◆ **What you need to do**: Please write out each entry that follows, keeping it exactly the same.

◆ **Supplied entries**:

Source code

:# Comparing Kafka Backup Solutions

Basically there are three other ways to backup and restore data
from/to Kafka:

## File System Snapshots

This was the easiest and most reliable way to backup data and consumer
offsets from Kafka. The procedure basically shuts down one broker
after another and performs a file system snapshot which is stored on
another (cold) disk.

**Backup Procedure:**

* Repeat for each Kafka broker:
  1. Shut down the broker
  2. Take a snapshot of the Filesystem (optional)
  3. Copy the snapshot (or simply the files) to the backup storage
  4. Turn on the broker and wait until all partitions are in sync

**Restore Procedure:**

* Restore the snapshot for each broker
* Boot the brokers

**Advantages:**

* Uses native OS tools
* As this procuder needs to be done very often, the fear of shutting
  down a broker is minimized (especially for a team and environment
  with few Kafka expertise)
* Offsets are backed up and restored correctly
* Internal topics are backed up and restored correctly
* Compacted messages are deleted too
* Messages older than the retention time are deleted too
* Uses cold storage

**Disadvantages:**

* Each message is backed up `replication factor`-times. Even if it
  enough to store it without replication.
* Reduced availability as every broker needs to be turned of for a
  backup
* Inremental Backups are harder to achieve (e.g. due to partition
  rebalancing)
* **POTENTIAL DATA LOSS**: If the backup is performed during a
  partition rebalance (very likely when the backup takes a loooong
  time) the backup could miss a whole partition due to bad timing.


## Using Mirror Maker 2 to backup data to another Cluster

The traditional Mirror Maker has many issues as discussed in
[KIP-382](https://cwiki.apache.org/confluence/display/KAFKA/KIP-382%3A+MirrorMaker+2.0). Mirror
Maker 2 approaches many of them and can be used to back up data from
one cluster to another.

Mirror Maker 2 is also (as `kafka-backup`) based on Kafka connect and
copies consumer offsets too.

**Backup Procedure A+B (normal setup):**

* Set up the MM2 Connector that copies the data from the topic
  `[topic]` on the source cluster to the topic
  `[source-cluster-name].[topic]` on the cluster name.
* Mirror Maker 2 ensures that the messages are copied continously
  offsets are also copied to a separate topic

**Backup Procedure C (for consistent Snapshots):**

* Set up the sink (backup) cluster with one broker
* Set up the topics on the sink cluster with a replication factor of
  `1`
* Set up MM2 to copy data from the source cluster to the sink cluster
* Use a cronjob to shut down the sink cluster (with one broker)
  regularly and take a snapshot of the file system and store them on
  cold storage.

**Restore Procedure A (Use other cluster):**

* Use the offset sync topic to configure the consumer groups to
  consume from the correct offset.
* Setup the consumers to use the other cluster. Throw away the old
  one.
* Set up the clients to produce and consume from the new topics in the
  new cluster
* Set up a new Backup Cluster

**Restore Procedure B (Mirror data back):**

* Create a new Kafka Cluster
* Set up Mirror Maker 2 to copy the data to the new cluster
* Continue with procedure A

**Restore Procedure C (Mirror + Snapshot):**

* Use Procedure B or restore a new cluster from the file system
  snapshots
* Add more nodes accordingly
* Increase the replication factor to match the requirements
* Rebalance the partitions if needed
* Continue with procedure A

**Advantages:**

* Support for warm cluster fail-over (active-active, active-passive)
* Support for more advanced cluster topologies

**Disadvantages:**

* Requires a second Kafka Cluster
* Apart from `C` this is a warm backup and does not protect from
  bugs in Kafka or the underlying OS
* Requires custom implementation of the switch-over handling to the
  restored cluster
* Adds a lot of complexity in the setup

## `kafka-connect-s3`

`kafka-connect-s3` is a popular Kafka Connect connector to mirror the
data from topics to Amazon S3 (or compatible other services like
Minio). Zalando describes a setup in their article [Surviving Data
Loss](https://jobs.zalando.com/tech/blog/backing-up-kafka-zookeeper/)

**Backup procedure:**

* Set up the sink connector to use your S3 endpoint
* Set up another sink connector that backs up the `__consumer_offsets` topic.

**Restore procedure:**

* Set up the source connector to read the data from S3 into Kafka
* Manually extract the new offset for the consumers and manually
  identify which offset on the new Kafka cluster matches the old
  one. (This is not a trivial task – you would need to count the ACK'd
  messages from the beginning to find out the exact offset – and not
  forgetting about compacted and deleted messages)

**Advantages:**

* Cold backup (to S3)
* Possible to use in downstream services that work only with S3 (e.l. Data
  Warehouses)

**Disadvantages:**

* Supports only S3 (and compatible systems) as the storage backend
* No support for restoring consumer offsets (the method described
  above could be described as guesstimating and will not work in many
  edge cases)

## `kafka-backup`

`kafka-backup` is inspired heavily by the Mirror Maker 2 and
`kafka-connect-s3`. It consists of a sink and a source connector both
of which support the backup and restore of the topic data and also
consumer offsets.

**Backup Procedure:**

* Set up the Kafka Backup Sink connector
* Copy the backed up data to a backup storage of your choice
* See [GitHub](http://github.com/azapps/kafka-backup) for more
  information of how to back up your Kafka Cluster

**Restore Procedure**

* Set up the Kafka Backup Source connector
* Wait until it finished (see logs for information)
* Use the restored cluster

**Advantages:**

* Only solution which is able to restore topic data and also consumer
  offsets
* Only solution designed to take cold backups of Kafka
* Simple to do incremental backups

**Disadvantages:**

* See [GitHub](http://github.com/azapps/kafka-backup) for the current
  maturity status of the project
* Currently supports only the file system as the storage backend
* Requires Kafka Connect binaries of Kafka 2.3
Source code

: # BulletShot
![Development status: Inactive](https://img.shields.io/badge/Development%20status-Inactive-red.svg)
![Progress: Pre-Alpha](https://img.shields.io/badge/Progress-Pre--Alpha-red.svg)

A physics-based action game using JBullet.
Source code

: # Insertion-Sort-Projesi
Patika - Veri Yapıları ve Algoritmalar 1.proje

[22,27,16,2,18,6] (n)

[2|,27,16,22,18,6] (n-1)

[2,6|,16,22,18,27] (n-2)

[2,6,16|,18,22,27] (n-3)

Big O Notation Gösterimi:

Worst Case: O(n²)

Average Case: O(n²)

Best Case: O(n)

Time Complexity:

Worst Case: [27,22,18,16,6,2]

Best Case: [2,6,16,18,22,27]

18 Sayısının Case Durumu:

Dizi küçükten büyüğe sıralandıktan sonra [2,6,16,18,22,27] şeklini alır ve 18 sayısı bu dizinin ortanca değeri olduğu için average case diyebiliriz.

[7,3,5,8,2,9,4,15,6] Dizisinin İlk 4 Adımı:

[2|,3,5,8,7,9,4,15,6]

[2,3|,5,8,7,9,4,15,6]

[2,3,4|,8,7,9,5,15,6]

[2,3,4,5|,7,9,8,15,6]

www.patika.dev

◆ **Reply**:
Source code

:# Comparing Kafka Backup Solutions

Basically there are three other ways to backup and restore data
from/to Kafka:

## File System Snapshots

This was the easiest and most reliable way to backup data and consumer
offsets from Kafka. The procedure basically shuts down one broker
after another and performs a file system snapshot which is stored on
another (cold) disk.

**Backup Procedure:**

* Repeat for each Kafka broker:
  1. Shut down the broker
  2. Take a snapshot of the Filesystem (optional)
  3. Copy the snapshot (or simply the files) to the backup storage
  4. Turn on the broker and wait until all partitions are in sync

**Restore Procedure:**

* Restore the snapshot for each broker
* Boot the brokers

**Advantages:**

* Uses native OS tools
* As this procuder needs to be done very often, the fear of shutting
  down a broker is minimized (especially for a team and environment
  with few Kafka expertise)
* Offsets are backed up and restored correctly
* Internal topics are backed up and restored correctly
* Compacted messages are deleted too
* Messages older than the retention time are deleted too
* Uses cold storage

**Disadvantages:**

* Each message is backed up `replication factor`-times. Even if it
  enough to store it without replication.
* Reduced availability as every broker needs to be turned of for a
  backup
* Inremental Backups are harder to achieve (e.g. due to partition
  rebalancing)
* **POTENTIAL DATA LOSS**: If the backup is performed during a
  partition rebalance (very likely when the backup takes a loooong
  time) the backup could miss a whole partition due to bad timing.


## Using Mirror Maker 2 to backup data to another Cluster

The traditional Mirror Maker has many issues as discussed in
[KIP-382](https://cwiki.apache.org/confluence/display/KAFKA/KIP-382%3A+MirrorMaker+2.0). Mirror
Maker 2 approaches many of them and can be used to back up data from
one cluster to another.

Mirror Maker 2 is also (as `kafka-backup`) based on Kafka connect and
copies consumer offsets too.

**Backup Procedure A+B (normal setup):**

* Set up the MM2 Connector that copies the data from the topic
  `[topic]` on the source cluster to the topic
  `[source-cluster-name].[topic]` on the cluster name.
* Mirror Maker 2 ensures that the messages are copied continously
  offsets are also copied to a separate topic

**Backup Procedure C (for consistent Snapshots):**

* Set up the sink (backup) cluster with one broker
* Set up the topics on the sink cluster with a replication factor of
  `1`
* Set up MM2 to copy data from the source cluster to the sink cluster
* Use a cronjob to shut down the sink cluster (with one broker)
  regularly and take a snapshot of the file system and store them on
  cold storage.

**Restore Procedure A (Use other cluster):**

* Use the offset sync topic to configure the consumer groups to
  consume from the correct offset.
* Setup the consumers to use the other cluster. Throw away the old
  one.
* Set up the clients to produce and consume from the new topics in the
  new cluster
* Set up a new Backup Cluster

**Restore Procedure B (Mirror data back):**

* Create a new Kafka Cluster
* Set up Mirror Maker 2 to copy the data to the new cluster
* Continue with procedure A

**Restore Procedure C (Mirror + Snapshot):**

* Use Procedure B or restore a new cluster from the file system
  snapshots
* Add more nodes accordingly
* Increase the replication factor to match the requirements
* Rebalance the partitions if needed
* Continue with procedure A

**Advantages:**

* Support for warm cluster fail-over (active-active, active-passive)
* Support for more advanced cluster topologies

**Disadvantages:**

* Requires a second Kafka Cluster
* Apart from `C` this is a warm backup and does not protect from
  bugs in Kafka or the underlying OS
* Requires custom implementation of the switch-over handling to the
  restored cluster
* Adds a lot of complexity in the setup

## `kafka-connect-s3`

`kafka-connect-s3` is a popular Kafka Connect connector to mirror the
data from topics to Amazon S3 (or compatible other services like
Minio). Zalando describes a setup in their article [Surviving Data
Loss](https://jobs.zalando.com/tech/blog/backing-up-kafka-zookeeper/)

**Backup procedure:**

* Set up the sink connector to use your S3 endpoint
* Set up another sink connector that backs up the `__consumer_offsets` topic.

**Restore procedure:**

* Set up the source connector to read the data from S3 into Kafka
* Manually extract the new offset for the consumers and manually
  identify which offset on the new Kafka cluster matches the old
  one. (This is not a trivial task – you would need to count the ACK'd
  messages from the beginning to find out the exact offset – and not
  forgetting about compacted and deleted messages)

**Advantages:**

* Cold backup (to S3)
* Possible to use in downstream services that work only with S3 (e.l. Data
  Warehouses)

**Disadvantages:**

* Supports only S3 (and compatible systems) as the storage backend
* No support for restoring consumer offsets (the method described
  above could be described as guesstimating and will not work in many
  edge cases)

## `kafka-backup`

`kafka-backup` is inspired heavily by the Mirror Maker 2 and
`kafka-connect-s3`. It consists of a sink and a source connector both
of which support the backup and restore of the topic data and also
consumer offsets.

**Backup Procedure:**

* Set up the Kafka Backup Sink connector
* Copy the backed up data to a backup storage of your choice
* See [GitHub](http://github.com/azapps/kafka-backup) for more
  information of how to back up your Kafka Cluster

**Restore Procedure**

* Set up the Kafka Backup Source connector
* Wait until it finished (see logs for information)
* Use the restored cluster

**Advantages:**

* Only solution which is able to restore topic data and also consumer
  offsets
* Only solution designed to take cold backups of Kafka
* Simple to do incremental backups

**Disadvantages:**

* See [GitHub](http://github.com/azapps/kafka-backup) for the current
  maturity status of the project
* Currently supports only the file system as the storage backend
* Requires Kafka Connect binaries of Kafka 2.3
Source code

: # BulletShot
![Development status: Inactive](https://img.shields.io/badge/Development%20status-Inactive-red.svg)
![Progress: Pre-Alpha](https://img.shields.io/badge/Progress-Pre--Alpha-red.svg)

A physics-based action game using JBullet.
Source code

: # Insertion-Sort-Projesi
Patika - Veri Yapıları ve Algoritmalar 1.proje

[22,27,16,2,18,6] (n)

[2|,27,16,22,18,6] (n-1)

[2,6|,16,22,18,27] (n-2)

[2,6,16|,18,22,27] (n-3)

Big O Notation Gösterimi:

Worst Case: O(n²)

Average Case: O(n²)

Best Case: O(n)

Time Complexity:

Worst Case: [27,22,18,16,6,2]

Best Case: [2,6,16,18,22,27]

18 Sayısının Case Durumu:

Dizi küçükten büyüğe sıralandıktan sonra [2,6,16,18,22,27] şeklini alır ve 18 sayısı bu dizinin ortanca değeri olduğu için average case diyebiliriz.

[7,3,5,8,2,9,4,15,6] Dizisinin İlk 4 Adımı:

[2|,3,5,8,7,9,4,15,6]

[2,3|,5,8,7,9,4,15,6]

[2,3,4|,8,7,9,5,15,6]

[2,3,4,5|,7,9,8,15,6]

www.patika.dev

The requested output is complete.